**WHAT YOU NEED TO DO:** What the task needs is the data below, written out verbatim.

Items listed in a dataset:
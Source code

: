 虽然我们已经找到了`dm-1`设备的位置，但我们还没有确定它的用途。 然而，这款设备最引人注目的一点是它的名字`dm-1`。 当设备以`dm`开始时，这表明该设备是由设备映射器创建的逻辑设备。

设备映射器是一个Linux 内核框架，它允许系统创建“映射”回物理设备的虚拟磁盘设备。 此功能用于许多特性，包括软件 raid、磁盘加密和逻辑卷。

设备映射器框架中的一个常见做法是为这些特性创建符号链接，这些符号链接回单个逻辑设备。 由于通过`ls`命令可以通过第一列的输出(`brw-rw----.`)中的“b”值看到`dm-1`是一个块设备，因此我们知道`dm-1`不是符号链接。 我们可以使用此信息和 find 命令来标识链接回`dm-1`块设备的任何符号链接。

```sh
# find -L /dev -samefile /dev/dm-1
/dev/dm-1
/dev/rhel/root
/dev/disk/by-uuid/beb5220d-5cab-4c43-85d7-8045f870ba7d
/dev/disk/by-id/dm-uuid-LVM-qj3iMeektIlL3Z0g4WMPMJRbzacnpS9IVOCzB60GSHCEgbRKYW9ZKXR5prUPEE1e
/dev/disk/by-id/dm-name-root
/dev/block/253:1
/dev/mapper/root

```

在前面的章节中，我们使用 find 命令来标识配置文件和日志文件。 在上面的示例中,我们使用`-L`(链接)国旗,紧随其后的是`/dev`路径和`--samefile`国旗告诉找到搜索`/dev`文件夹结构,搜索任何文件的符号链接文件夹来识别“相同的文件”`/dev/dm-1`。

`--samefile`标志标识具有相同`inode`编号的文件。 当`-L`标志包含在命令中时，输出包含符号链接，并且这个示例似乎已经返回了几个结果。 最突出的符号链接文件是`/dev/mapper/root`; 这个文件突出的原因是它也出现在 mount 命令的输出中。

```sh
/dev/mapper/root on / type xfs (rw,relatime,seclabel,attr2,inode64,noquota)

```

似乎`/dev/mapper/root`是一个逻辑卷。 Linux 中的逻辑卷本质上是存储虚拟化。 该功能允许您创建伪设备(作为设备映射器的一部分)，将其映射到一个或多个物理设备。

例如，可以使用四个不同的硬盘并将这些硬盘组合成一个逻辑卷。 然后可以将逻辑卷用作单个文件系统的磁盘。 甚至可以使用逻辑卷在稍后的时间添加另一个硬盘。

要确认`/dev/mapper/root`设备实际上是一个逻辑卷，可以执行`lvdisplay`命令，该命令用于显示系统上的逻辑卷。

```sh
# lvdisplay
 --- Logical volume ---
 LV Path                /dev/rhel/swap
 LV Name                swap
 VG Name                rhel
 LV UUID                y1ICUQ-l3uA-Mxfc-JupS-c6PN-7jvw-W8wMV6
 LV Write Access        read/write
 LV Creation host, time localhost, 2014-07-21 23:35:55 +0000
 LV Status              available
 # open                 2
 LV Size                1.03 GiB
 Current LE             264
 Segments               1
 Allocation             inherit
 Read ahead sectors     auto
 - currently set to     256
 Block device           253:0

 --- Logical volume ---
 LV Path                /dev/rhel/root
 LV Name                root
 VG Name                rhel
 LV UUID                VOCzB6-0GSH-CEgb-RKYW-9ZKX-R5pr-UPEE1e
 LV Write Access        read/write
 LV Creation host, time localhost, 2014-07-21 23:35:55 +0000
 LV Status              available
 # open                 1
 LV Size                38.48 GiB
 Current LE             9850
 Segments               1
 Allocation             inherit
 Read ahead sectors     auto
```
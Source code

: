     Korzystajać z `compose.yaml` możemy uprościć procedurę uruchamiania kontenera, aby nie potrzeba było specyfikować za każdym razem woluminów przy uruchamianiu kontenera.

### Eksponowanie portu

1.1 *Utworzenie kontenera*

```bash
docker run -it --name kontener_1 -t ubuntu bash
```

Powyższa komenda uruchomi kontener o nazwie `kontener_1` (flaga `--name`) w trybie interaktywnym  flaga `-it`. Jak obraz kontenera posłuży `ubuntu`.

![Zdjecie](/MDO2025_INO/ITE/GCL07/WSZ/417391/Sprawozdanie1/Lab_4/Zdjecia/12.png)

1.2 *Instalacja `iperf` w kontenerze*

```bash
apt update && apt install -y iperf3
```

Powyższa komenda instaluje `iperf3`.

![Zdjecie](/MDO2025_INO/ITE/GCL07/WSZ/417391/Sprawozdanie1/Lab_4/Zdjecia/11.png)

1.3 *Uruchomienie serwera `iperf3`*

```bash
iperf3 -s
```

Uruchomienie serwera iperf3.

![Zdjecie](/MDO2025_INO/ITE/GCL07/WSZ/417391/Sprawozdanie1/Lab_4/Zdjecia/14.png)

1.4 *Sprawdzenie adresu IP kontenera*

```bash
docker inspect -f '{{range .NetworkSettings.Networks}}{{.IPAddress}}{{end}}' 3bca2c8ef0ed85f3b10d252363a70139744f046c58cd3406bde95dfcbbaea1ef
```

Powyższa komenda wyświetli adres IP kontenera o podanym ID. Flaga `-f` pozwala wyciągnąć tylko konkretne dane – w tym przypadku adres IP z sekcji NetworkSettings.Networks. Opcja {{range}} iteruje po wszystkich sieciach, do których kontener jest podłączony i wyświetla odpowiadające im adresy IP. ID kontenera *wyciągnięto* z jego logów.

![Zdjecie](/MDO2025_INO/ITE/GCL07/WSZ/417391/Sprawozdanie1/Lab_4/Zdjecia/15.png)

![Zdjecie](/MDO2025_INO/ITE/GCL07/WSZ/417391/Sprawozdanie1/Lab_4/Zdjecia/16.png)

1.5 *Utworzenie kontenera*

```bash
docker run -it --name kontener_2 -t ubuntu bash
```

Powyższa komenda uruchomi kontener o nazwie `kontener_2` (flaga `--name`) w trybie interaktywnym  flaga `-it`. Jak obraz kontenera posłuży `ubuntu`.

**TASK RESULT:**
Source code

: 虽然我们已经找到了`dm-1`设备的位置，但我们还没有确定它的用途。 然而，这款设备最引人注目的一点是它的名字`dm-1`。 当设备以`dm`开始时，这表明该设备是由设备映射器创建的逻辑设备。

设备映射器是一个Linux 内核框架，它允许系统创建“映射”回物理设备的虚拟磁盘设备。 此功能用于许多特性，包括软件 raid、磁盘加密和逻辑卷。

设备映射器框架中的一个常见做法是为这些特性创建符号链接，这些符号链接回单个逻辑设备。 由于通过`ls`命令可以通过第一列的输出(`brw-rw----.`)中的“b”值看到`dm-1`是一个块设备，因此我们知道`dm-1`不是符号链接。 我们可以使用此信息和 find 命令来标识链接回`dm-1`块设备的任何符号链接。

```sh
# find -L /dev -samefile /dev/dm-1
/dev/dm-1
/dev/rhel/root
/dev/disk/by-uuid/beb5220d-5cab-4c43-85d7-8045f870ba7d
/dev/disk/by-id/dm-uuid-LVM-qj3iMeektIlL3Z0g4WMPMJRbzacnpS9IVOCzB60GSHCEgbRKYW9ZKXR5prUPEE1e
/dev/disk/by-id/dm-name-root
/dev/block/253:1
/dev/mapper/root

```

在前面的章节中，我们使用 find 命令来标识配置文件和日志文件。 在上面的示例中,我们使用`-L`(链接)国旗,紧随其后的是`/dev`路径和`--samefile`国旗告诉找到搜索`/dev`文件夹结构,搜索任何文件的符号链接文件夹来识别“相同的文件”`/dev/dm-1`。

`--samefile`标志标识具有相同`inode`编号的文件。 当`-L`标志包含在命令中时，输出包含符号链接，并且这个示例似乎已经返回了几个结果。 最突出的符号链接文件是`/dev/mapper/root`; 这个文件突出的原因是它也出现在 mount 命令的输出中。

```sh
/dev/mapper/root on / type xfs (rw,relatime,seclabel,attr2,inode64,noquota)

```

似乎`/dev/mapper/root`是一个逻辑卷。 Linux 中的逻辑卷本质上是存储虚拟化。 该功能允许您创建伪设备(作为设备映射器的一部分)，将其映射到一个或多个物理设备。

例如，可以使用四个不同的硬盘并将这些硬盘组合成一个逻辑卷。 然后可以将逻辑卷用作单个文件系统的磁盘。 甚至可以使用逻辑卷在稍后的时间添加另一个硬盘。

要确认`/dev/mapper/root`设备实际上是一个逻辑卷，可以执行`lvdisplay`命令，该命令用于显示系统上的逻辑卷。

```sh
# lvdisplay
 --- Logical volume ---
 LV Path                /dev/rhel/swap
 LV Name                swap
 VG Name                rhel
 LV UUID                y1ICUQ-l3uA-Mxfc-JupS-c6PN-7jvw-W8wMV6
 LV Write Access        read/write
 LV Creation host, time localhost, 2014-07-21 23:35:55 +0000
 LV Status              available
 # open                 2
 LV Size                1.03 GiB
 Current LE             264
 Segments               1
 Allocation             inherit
 Read ahead sectors     auto
 - currently set to     256
 Block device           253:0

 --- Logical volume ---
 LV Path                /dev/rhel/root
 LV Name                root
 VG Name                rhel
 LV UUID                VOCzB6-0GSH-CEgb-RKYW-9ZKX-R5pr-UPEE1e
 LV Write Access        read/write
 LV Creation host, time localhost, 2014-07-21 23:35:55 +0000
 LV Status              available
 # open                 1
 LV Size                38.48 GiB
 Current LE             9850
 Segments               1
 Allocation             inherit
 Read ahead sectors     auto
```
Source code

:     Korzystajać z `compose.yaml` możemy uprościć procedurę uruchamiania kontenera, aby nie potrzeba było specyfikować za każdym razem woluminów przy uruchamianiu kontenera.

### Eksponowanie portu

1.1 *Utworzenie kontenera*

```bash
docker run -it --name kontener_1 -t ubuntu bash
```

Powyższa komenda uruchomi kontener o nazwie `kontener_1` (flaga `--name`) w trybie interaktywnym  flaga `-it`. Jak obraz kontenera posłuży `ubuntu`.

![Zdjecie](/MDO2025_INO/ITE/GCL07/WSZ/417391/Sprawozdanie1/Lab_4/Zdjecia/12.png)

1.2 *Instalacja `iperf` w kontenerze*

```bash
apt update && apt install -y iperf3
```

Powyższa komenda instaluje `iperf3`.

![Zdjecie](/MDO2025_INO/ITE/GCL07/WSZ/417391/Sprawozdanie1/Lab_4/Zdjecia/11.png)

1.3 *Uruchomienie serwera `iperf3`*

```bash
iperf3 -s
```

Uruchomienie serwera iperf3.

![Zdjecie](/MDO2025_INO/ITE/GCL07/WSZ/417391/Sprawozdanie1/Lab_4/Zdjecia/14.png)

1.4 *Sprawdzenie adresu IP kontenera*

```bash
docker inspect -f '{{range .NetworkSettings.Networks}}{{.IPAddress}}{{end}}' 3bca2c8ef0ed85f3b10d252363a70139744f046c58cd3406bde95dfcbbaea1ef
```

Powyższa komenda wyświetli adres IP kontenera o podanym ID. Flaga `-f` pozwala wyciągnąć tylko konkretne dane – w tym przypadku adres IP z sekcji NetworkSettings.Networks. Opcja {{range}} iteruje po wszystkich sieciach, do których kontener jest podłączony i wyświetla odpowiadające im adresy IP. ID kontenera *wyciągnięto* z jego logów.

![Zdjecie](/MDO2025_INO/ITE/GCL07/WSZ/417391/Sprawozdanie1/Lab_4/Zdjecia/15.png)

![Zdjecie](/MDO2025_INO/ITE/GCL07/WSZ/417391/Sprawozdanie1/Lab_4/Zdjecia/16.png)

1.5 *Utworzenie kontenera*

```bash
docker run -it --name kontener_2 -t ubuntu bash
```

Powyższa komenda uruchomi kontener o nazwie `kontener_2` (flaga `--name`) w trybie interaktywnym  flaga `-it`. Jak obraz kontenera posłuży `ubuntu`.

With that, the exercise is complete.